Jadi, Mas Nizam berpikiran karena dia sudah mengizinkanku bekerja jadi wajib bagiku ikut memenuhi kebutuhan rumah. Entah darimana dia bisa punya pikiran seperti itu.

Dengan kedatangan Ibu dan Siska otomatis pengeluaran akan bertambah. Belum lagi sifat mereka yang taunya cuma memerintah saja. Tapi aku tak akan membiarkan itu terjadi lagi. Kali ini aku harus tegas. Tak akan aku mengalah lagi.

Bergegas aku bereskan piring bekas sarapan tadi. Aku tak berselera makan gara-gara mendengar omongan Mas Nizam tadi. Mending aku bawa saja ke butik dan makan di sana.

Sebenarnya aku bekerja di butik milik keluargaku sendiri. Aku dipercaya mengelolanya oleh abang kandungku, Bang Rahman yang kebetulan bekerja di luar kota dan dia belum menikah. Beliau memberikan aku modal dan hasilnya akan kami bagi tiga. Untuk Ibu, aku dan abangku.
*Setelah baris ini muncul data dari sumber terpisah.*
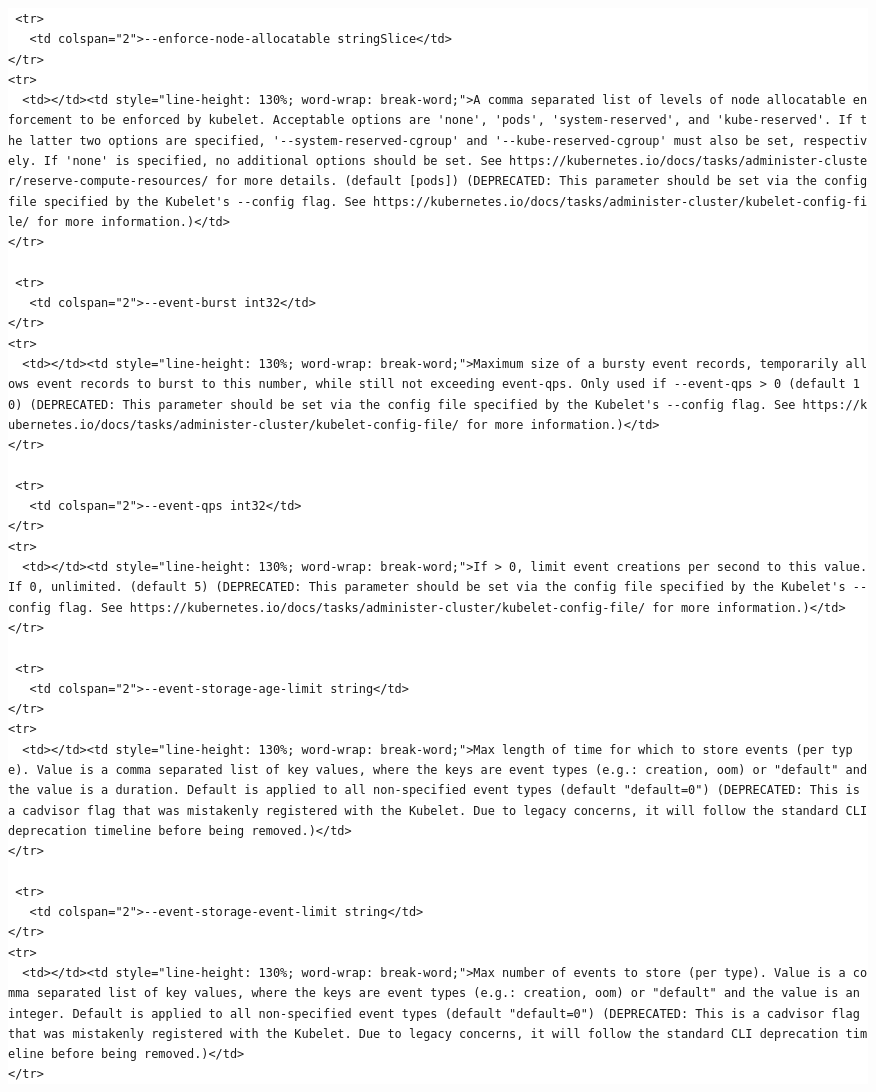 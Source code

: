      <tr>
       <td colspan="2">--enforce-node-allocatable stringSlice</td>
    </tr>
    <tr>
      <td></td><td style="line-height: 130%; word-wrap: break-word;">A comma separated list of levels of node allocatable enforcement to be enforced by kubelet. Acceptable options are 'none', 'pods', 'system-reserved', and 'kube-reserved'. If the latter two options are specified, '--system-reserved-cgroup' and '--kube-reserved-cgroup' must also be set, respectively. If 'none' is specified, no additional options should be set. See https://kubernetes.io/docs/tasks/administer-cluster/reserve-compute-resources/ for more details. (default [pods]) (DEPRECATED: This parameter should be set via the config file specified by the Kubelet's --config flag. See https://kubernetes.io/docs/tasks/administer-cluster/kubelet-config-file/ for more information.)</td>
    </tr>

     <tr>
       <td colspan="2">--event-burst int32</td>
    </tr>
    <tr>
      <td></td><td style="line-height: 130%; word-wrap: break-word;">Maximum size of a bursty event records, temporarily allows event records to burst to this number, while still not exceeding event-qps. Only used if --event-qps > 0 (default 10) (DEPRECATED: This parameter should be set via the config file specified by the Kubelet's --config flag. See https://kubernetes.io/docs/tasks/administer-cluster/kubelet-config-file/ for more information.)</td>
    </tr>

     <tr>
       <td colspan="2">--event-qps int32</td>
    </tr>
    <tr>
      <td></td><td style="line-height: 130%; word-wrap: break-word;">If > 0, limit event creations per second to this value. If 0, unlimited. (default 5) (DEPRECATED: This parameter should be set via the config file specified by the Kubelet's --config flag. See https://kubernetes.io/docs/tasks/administer-cluster/kubelet-config-file/ for more information.)</td>
    </tr>

     <tr>
       <td colspan="2">--event-storage-age-limit string</td>
    </tr>
    <tr>
      <td></td><td style="line-height: 130%; word-wrap: break-word;">Max length of time for which to store events (per type). Value is a comma separated list of key values, where the keys are event types (e.g.: creation, oom) or "default" and the value is a duration. Default is applied to all non-specified event types (default "default=0") (DEPRECATED: This is a cadvisor flag that was mistakenly registered with the Kubelet. Due to legacy concerns, it will follow the standard CLI deprecation timeline before being removed.)</td>
    </tr>

     <tr>
       <td colspan="2">--event-storage-event-limit string</td>
    </tr>
    <tr>
      <td></td><td style="line-height: 130%; word-wrap: break-word;">Max number of events to store (per type). Value is a comma separated list of key values, where the keys are event types (e.g.: creation, oom) or "default" and the value is an integer. Default is applied to all non-specified event types (default "default=0") (DEPRECATED: This is a cadvisor flag that was mistakenly registered with the Kubelet. Due to legacy concerns, it will follow the standard CLI deprecation timeline before being removed.)</td>
    </tr>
Namun selama ini, bagian abangku justru diberikannya lagi kepada Ibu dan aku. Setiap kutransfer, dikembalikannya lagi. Akhirnya, aku berinisiatif mentransfer di rekening khusus yang sewaktu-waktu jika Bang Rahman butuh, dia bisa menggunakannya.

Mas Nizam tidak pernah tau bahwa itu adalah butik milik keluargaku. Dia berpikir aku hanya sebagai karyawan gudang di butik itu disebabkan aku selalu keluar dari samping yang berdekatan dengan gudang saat dia dulu sering menjemputku pulang bekerja.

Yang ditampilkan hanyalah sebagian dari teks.